**About this task**
Search the entries for the string "satisfies" and give the number of lines that hold it, nothing more.

**Task data**
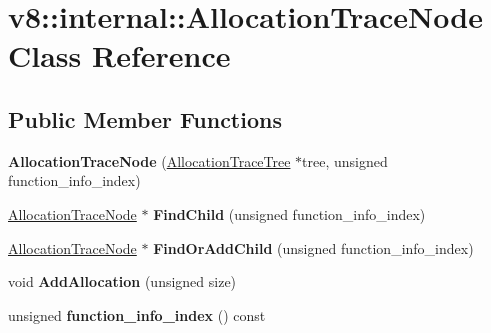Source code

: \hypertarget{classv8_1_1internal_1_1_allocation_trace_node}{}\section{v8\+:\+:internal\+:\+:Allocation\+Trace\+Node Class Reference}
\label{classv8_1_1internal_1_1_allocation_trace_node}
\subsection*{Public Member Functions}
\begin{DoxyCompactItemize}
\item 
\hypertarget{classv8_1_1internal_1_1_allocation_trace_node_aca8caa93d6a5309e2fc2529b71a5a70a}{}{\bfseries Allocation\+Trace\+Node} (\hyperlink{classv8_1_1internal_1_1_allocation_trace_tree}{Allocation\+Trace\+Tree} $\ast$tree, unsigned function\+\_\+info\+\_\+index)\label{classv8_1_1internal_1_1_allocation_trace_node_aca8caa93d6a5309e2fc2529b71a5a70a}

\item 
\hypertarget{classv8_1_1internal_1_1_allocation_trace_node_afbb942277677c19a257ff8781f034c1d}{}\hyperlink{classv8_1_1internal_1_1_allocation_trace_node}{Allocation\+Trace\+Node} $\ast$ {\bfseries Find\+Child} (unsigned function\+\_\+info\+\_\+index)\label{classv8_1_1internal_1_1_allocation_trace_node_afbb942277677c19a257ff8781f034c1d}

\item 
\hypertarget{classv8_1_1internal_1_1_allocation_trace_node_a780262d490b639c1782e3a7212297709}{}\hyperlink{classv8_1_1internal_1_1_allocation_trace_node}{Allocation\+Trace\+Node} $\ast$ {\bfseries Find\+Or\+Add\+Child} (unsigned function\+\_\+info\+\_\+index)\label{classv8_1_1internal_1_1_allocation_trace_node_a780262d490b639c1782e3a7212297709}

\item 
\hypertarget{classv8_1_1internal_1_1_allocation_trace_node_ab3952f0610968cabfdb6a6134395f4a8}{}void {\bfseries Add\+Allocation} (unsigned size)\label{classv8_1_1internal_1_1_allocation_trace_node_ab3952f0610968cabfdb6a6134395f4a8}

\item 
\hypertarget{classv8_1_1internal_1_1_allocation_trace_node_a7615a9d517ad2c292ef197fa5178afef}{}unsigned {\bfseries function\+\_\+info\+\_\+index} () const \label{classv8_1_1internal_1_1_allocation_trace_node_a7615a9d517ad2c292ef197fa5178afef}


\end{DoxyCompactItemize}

* * *

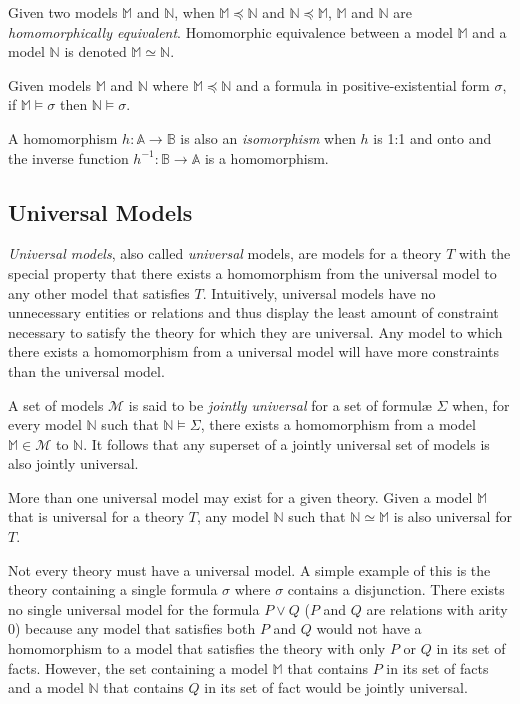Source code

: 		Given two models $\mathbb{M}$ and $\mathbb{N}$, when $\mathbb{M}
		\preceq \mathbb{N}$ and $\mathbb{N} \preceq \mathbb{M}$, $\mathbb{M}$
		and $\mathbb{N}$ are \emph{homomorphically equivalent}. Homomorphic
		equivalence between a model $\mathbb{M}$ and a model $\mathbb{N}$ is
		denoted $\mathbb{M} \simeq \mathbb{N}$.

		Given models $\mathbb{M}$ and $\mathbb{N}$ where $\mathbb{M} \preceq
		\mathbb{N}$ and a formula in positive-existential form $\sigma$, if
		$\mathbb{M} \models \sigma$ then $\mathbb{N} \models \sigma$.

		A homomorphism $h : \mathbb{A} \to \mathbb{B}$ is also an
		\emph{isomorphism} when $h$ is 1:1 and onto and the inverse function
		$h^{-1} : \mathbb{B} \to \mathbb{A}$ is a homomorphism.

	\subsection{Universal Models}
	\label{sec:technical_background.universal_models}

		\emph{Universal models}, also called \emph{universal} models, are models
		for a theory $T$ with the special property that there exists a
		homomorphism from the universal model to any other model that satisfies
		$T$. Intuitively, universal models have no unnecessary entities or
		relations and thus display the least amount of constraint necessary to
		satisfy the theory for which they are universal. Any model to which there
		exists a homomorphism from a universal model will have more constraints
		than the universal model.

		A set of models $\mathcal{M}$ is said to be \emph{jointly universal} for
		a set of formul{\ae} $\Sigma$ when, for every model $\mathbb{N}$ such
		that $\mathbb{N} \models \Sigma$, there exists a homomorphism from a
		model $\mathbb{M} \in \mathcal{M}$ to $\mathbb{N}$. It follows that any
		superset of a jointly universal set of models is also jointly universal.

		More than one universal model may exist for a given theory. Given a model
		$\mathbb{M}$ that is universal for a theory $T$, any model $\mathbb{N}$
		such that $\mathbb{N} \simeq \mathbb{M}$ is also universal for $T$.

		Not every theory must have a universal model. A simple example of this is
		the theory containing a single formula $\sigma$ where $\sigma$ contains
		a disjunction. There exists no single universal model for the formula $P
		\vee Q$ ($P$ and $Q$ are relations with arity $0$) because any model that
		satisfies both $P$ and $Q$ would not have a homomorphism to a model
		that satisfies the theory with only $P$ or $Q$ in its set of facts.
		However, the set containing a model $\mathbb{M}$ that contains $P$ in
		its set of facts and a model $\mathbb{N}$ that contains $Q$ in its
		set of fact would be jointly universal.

**Solution for this task**
3